Second-system effect ¶
I regularly see the Second-system effect when building products and introducing new technology. A simple, well-functioning system reaches its limits and is replaced by a much too large, bloated system due to over-expectations and over-confidence - and everyone is unhappy. :)
Maybe you know this. In my practice, for example, a small, hip social media agency is handed agency software designed for venerable, large, classic advertising agencies with print processes. Or, even more blatantly, an eCommerce startup introduces Microsoft’s Navision and subsequently uses only 20% of the initially introduced functionality at the end of the day and has replaced or supplemented 80% of it with its customizations.
Branch by Abstraction ¶ ¶
In software development, there is the principle of Branch by Abstraction. . However, this principle can also be applied to developing products and introducing software in the company.
In a Nutshell ¶ ¶
Never change a system at the same time and increase the range of functions!11
Introduce new features or other processes only after a new system (with old scope) is established!
Step by Step ¶ ¶
First, take stock. What is currently used, and what works? Is everything based on an Excel/spreadsheet? What are workarounds presently being done?

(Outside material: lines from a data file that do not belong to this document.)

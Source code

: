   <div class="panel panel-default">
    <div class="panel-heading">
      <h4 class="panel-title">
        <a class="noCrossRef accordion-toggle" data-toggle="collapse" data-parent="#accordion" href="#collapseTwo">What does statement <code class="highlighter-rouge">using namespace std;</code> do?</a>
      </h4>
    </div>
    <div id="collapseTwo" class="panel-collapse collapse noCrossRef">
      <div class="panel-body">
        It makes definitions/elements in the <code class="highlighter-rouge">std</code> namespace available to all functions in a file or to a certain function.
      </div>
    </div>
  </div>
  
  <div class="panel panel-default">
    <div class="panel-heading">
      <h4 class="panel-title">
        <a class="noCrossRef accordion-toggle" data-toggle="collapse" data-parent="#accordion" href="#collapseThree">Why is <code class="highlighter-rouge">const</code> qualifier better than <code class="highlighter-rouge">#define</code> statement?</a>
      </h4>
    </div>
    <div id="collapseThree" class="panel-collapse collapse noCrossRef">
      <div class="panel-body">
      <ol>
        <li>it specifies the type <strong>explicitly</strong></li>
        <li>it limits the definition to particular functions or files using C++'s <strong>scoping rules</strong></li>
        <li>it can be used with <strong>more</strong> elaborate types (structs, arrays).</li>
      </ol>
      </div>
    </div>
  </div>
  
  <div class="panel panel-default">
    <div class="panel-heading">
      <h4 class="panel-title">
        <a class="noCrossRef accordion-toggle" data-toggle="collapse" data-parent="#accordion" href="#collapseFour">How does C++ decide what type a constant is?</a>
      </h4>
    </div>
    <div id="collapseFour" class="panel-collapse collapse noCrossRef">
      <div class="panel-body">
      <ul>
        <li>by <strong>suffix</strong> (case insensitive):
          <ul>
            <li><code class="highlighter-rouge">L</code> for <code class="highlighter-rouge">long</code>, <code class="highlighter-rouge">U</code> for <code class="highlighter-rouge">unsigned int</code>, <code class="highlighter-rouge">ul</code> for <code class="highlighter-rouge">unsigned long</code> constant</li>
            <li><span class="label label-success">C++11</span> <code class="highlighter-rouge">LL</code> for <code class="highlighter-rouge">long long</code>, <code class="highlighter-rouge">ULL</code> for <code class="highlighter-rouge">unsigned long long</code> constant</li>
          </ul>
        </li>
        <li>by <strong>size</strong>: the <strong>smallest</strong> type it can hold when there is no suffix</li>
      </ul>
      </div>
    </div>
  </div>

Based on this, lean software can be built or introduced, which, in terms of the feature set, but in version 1.0, first of all, precisely reflects the current use and which imports the current data. No more and no less. This can be implemented quickly. Then the existing processes and workflows can first get used to the new software.
Then, in short, sprints adapt the system to actual needs. A dual approach is recommended here:
- Which processes can be optimized in principle (in the department, synchronization with other systems, etc.)?
- How can this be mapped in the system?
Finally, I would like to empathize once again that one should think here more from the user than from the technology:
After all, a flawed process that has been digitized is still a lousy process truism from digitization consultants. (This entry is based on an email I wrote this week to a startup growing out of its spreadsheet).